A Naturalistic Pond in Your Garden
Over the last few years we have been primarily involved with designing and building contemporary gardens and therefore most of our water features have been very modern, involving water blades or curved stainless steel or glass. But we always enjoy being asked to create more naturalistic water features. There is a great charm to designing wildlife ponds, which look as though they have always been a part of the landscape.
We start the process of building a pond by digging a large whole at least 750mm deep (this is the depth needed for fish to survive the winters). We use a butyl liner over a protective membrane – these liners are very flexible and this means it is easy to dig any profile necessary to achieve maximum design effect. For example in the photograph below the softening of the water’s edge is done using pebbles to create a pebble beach effect, the pebbles cover the membrane to hide it (nothing is worse than leaving the liner showing as this negates any mystery that you have achieved).
Naturalistic pond with a timber walkway set in a Cheshire garden
The shallow edge of the pond allows small creatures to enter and exit the pond including frogs, toads, and newts and it allows birds to bathe in the pond as well.
Without a doubt the most important element of a wildlife pond is getting the planting right. The planting can extend to deep water plants, floating plants (oxygenators), marginal plants (which like to have their feet in the water), bog plants (which like soggy soil) and other waterside plants.
Examples of water plants
Deep water: Water lily (Nymphaea), Fringe lily (Nymphoides peltata), Water hawthorn (Aponogeton distachyos)
Floating plants: Frogbit (Hydrocharis), March Pennywort (Hydrocotyle vulgaris), Water crowfoot (Ranunculus aquatilis)
Marginal plants: Arrowhead (Sagittaria japonica), Blue/Purple Iris (Iris versicolor), Creeping Jenny (Lysimachia nummularia)
Bog plants: False fox sedge (Carex otrubae), Chinese Globe flower (Trollius Golden Queen), Cuckoo flower (Cardamine pratensis)
So many ponds are visually unimpressive because there are not enough plants to soften the pond edge.
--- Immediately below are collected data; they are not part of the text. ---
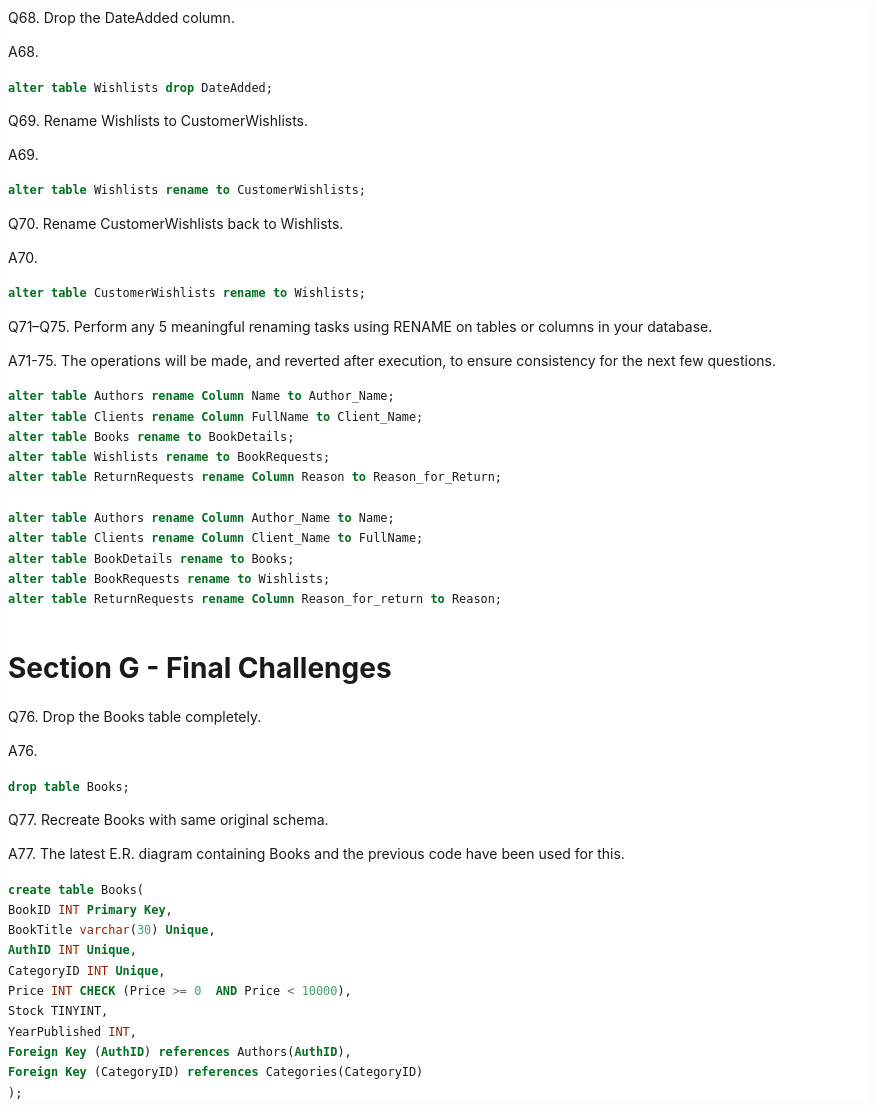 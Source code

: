 Q68. Drop the DateAdded column.

A68.
```sql
alter table Wishlists drop DateAdded;
```

Q69. Rename Wishlists to CustomerWishlists.

A69.
```sql
alter table Wishlists rename to CustomerWishlists;
```

Q70. Rename CustomerWishlists back to Wishlists.

A70.
```sql
alter table CustomerWishlists rename to Wishlists;
```

Q71–Q75. Perform any 5 meaningful renaming tasks using RENAME on tables or columns in your
database.

A71-75. The operations will be made, and reverted after execution, to ensure consistency for the next few questions.
```sql
alter table Authors rename Column Name to Author_Name;
alter table Clients rename Column FullName to Client_Name;
alter table Books rename to BookDetails;
alter table Wishlists rename to BookRequests;
alter table ReturnRequests rename Column Reason to Reason_for_Return;

alter table Authors rename Column Author_Name to Name;
alter table Clients rename Column Client_Name to FullName;
alter table BookDetails rename to Books;
alter table BookRequests rename to Wishlists;
alter table ReturnRequests rename Column Reason_for_return to Reason;
```

# Section G - Final Challenges

Q76. Drop the Books table completely.

A76.
```sql
drop table Books;
```

Q77. Recreate Books with same original schema.

A77. The latest E.R. diagram containing Books and the previous code have been used for this.
```sql
create table Books(
BookID INT Primary Key,
BookTitle varchar(30) Unique,
AuthID INT Unique,
CategoryID INT Unique, 
Price INT CHECK (Price >= 0  AND Price < 10000),
Stock TINYINT,
YearPublished INT,
Foreign Key (AuthID) references Authors(AuthID),
Foreign Key (CategoryID) references Categories(CategoryID)
);
```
Too often the pond edge is populated by rocks or crazy paving, this gives a harsh and unnatural look.
Keeping your pond looking good
The bigger the pond (the deeper the water), the easier it will be to keep the pond free of algae (such as blanket weed, etc). If you look at ponds and lakes in your local vicinity you will notice that generally speaking natural balance has been maintained. It is the small ponds, especially the ones that get a lot of sunlight, where a lot of algae can take over.
Ways to keep your pond balanced:
1. Build a big pond with a large volume of water
2. Create partial shading of the surface of the water (using water lilies, etc)
3. Planting oxygenating plants to help promote healthy bacteria and contain algae growth
4. Use a pond filtration system – there are two types – biological filters and ultra violet clarifiers or use a combination of the two to help oxygenate the water to support healthy bacteria growth and filter out harmful particles
5. Keep fish stocks low as they produce waste which creates nutrients (nitrates and nitrites), which create ideal conditions for algae growth
The importance of water in the garden
All Japanese garden designers insist on having water in the garden, even a small balcony will have a small water feature as you can see in the image below.
Water is a great asset in the garden. It brings wildlife, pleasing sounds and a visual setting that is uplifting to the soul.